Das Stiftisch Humanistische Gymnasium hat im Jubiläumsjahr eine neue Stiftung gegründet: Stiftung für den Förderpreis
Die Initiativgruppe gründete die Neue Stiftung für das Stiftisch Humanistische Gymnasium (v.l.): Steuerberater Franz-Josef Thelen, Lehrer Hanspeter Stapper, Schulleiter Heinz Theo Jacobs, Lehrerin Dorit Schroers, Lehrer Michael Bergemann, Eugen Viehof, ehemaliger Schüler, Lehrer Thomas Hollkott und Schüler Alexander Schuster. FOTO: Andreas Baum
Mönchengladbach (cc). Im Jubiläumsjahr „150 Jahre Gymnasium am Abteiberg“ hat das Stiftisch Humanistische Gymnasium auch eine neue Stiftung gegründet. Ziel dieser ist es, in jedem Jahr aus den Erträgen einen Förderpreis für Schüler, Ehemalige oder Freunde und Förderer auszuloben. Von Christina Caelers

„150 Jahre Gymnasium am Abteiberg“ - unter dieser Überschrift steht das diesjährige Jubiläum des Stiftisch Humanistischen Gymnasiums. Noch weiter zurück reisen muss man, um herauszufinden, dass bereits 1829 die Mönchengladbacher Bürger verschiedene Stiftungen für das katholische Progymnasium und die evangelische Höhere Bürgerschule gründeten, um die Wichtigkeit der humanistischen Bildung auch finanziell zu unterstützen. Die Stiftung wurde auch weitergeführt, als die beiden Schulen 1877 in dem Gebäude am Abteiberg vereint wurden, das 1864 als Schenkung an das Progymnasium ging.

Eben diesen Grundgedanken der bürgerlichen Verantwortung und die Tatsache, dass das Stiftisch Humanistische Gymnasium das Wort „Stiftung“ beinhaltet, motivierte die Verantwortlichen eine neue Stiftung für das Gymnasium zu gründen. „Durch eine Stiftung beteiligen sich Bürger, Schüler und Ehemalige am Gemeinwohl und tragen auch zum humanistischen Leitgedanken der Schule bei. So können wir den Schülern klar machen, dass es wichtig ist, Verantwortung zu übernehmen. Der Förderpreis, den wir aus den Zinserträgen des zusammengetragenen Stiftungsvermögen jedes Jahr ausloben werden, ist ein zusätzlicher Anreiz“, sagt Lehrer Hanspeter Stapper.

Als die Initiativgruppe, zu der die ehemaligen Schüler Eugen Viehof und Herwart Wilms, der Schulleiter Heinz-Theo Jacobs, der Steuerberater Franz-Josef Thelen, sowie Lehrerinnen und Lehrer gehören, sich auf „Betteltour“ machten, um das Stiftungsvermögen zusammenzutragen, stießen sie auf ausschließlich positive Resonanz. „Es ist wirklich toll zu erleben, wie viele Ehemalige sich bereitwillig gezeigt und die Stiftung finanziell tatkräftig unterstützt haben“, so Eugen Viehof.

So kam ein für die Genehmigung erforderliches Stiftungsvermögen von 50 000 Euro zusammen.

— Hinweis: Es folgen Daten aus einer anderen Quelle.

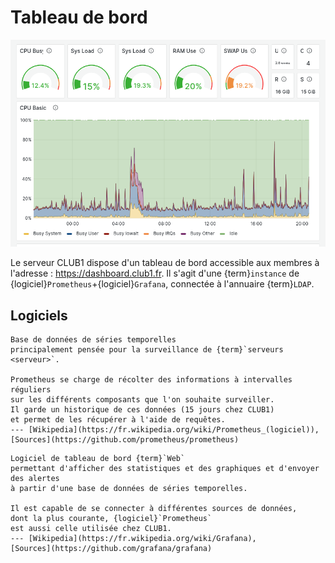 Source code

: Tableau de bord
===============

![capture d'écran du "Baby Dashboard 😃"](dashboard/baby-dashboard.png)

Le serveur CLUB1 dispose d'un tableau de bord accessible aux membres
à l'adresse : <https://dashboard.club1.fr>.
Il s'agit d'une {term}`instance` de {logiciel}`Prometheus`+{logiciel}`Grafana`,
connectée à l'annuaire {term}`LDAP`.

Logiciels
---------

```{logiciel} Prometheus
Base de données de séries temporelles
principalement pensée pour la surveillance de {term}`serveurs <serveur>`.

Prometheus se charge de récolter des informations à intervalles réguliers
sur les différents composants que l'on souhaite surveiller.
Il garde un historique de ces données (15 jours chez CLUB1)
et permet de les récupérer à l'aide de requêtes.
--- [Wikipedia](https://fr.wikipedia.org/wiki/Prometheus_(logiciel)),
[Sources](https://github.com/prometheus/prometheus)
```

```{logiciel} Grafana
Logiciel de tableau de bord {term}`Web`
permettant d'afficher des statistiques et des graphiques et d'envoyer des alertes
à partir d'une base de données de séries temporelles.

Il est capable de se connecter à différentes sources de données,
dont la plus courante, {logiciel}`Prometheus`
est aussi celle utilisée chez CLUB1.
--- [Wikipedia](https://fr.wikipedia.org/wiki/Grafana),
[Sources](https://github.com/grafana/grafana)
```

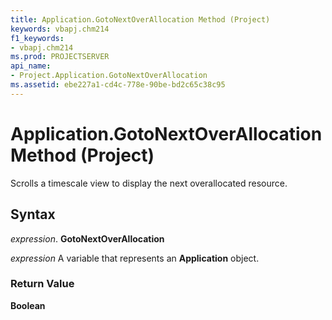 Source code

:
 ```yaml
---
title: Application.GotoNextOverAllocation Method (Project)
keywords: vbapj.chm214
f1_keywords:
- vbapj.chm214
ms.prod: PROJECTSERVER
api_name:
- Project.Application.GotoNextOverAllocation
ms.assetid: ebe227a1-cd4c-778e-90be-bd2c65c38c95
---
```



# Application.GotoNextOverAllocation Method (Project)

Scrolls a timescale view to display the next overallocated resource.


## Syntax

 _expression_. **GotoNextOverAllocation**

 _expression_ A variable that represents an **Application** object.


### Return Value

 **Boolean**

Ziel der Stiftung ist es, einen Förderpreis für Schüler, aber auch Ehemalige, Freunde und Förderer auszuloben, denen es in ihren Arbeiten beziehungsweise Aktionen gelingt, in besonderer Weise den humanistischen Leitgedanken und dem Prinzip Verantwortung gerecht zu werden. „Das kann zum Beispiel besonderes Engagement um gelungene Integration an der Schule oder in der Streitschlichtung sein. Es ist aber auch möglich, dass ein Schüler im Ausland besondere Verdienste vollbracht hat oder sich um nachhaltiges Wirtschaften bemüht. Der Themenbereich ist also nicht auf Geisteswissenschaften beschränkt“, so Stapper. Im Zuge des Wettbewerbs erhalten die Preisträger neben dem Preisgeld und einer Hans-Jonas-Plakette auch eine Urkunde, in der die Namen der Stiftungsgründer genannt werden. Über die Prämierung entscheidet das gegründete Kuratorium.

Der Förderpreis soll bereits 2015 das erste Mal verliehen werden, dann aber zunächst mit finanzieller Unterstützung eines bereits gefundenen Sponsors.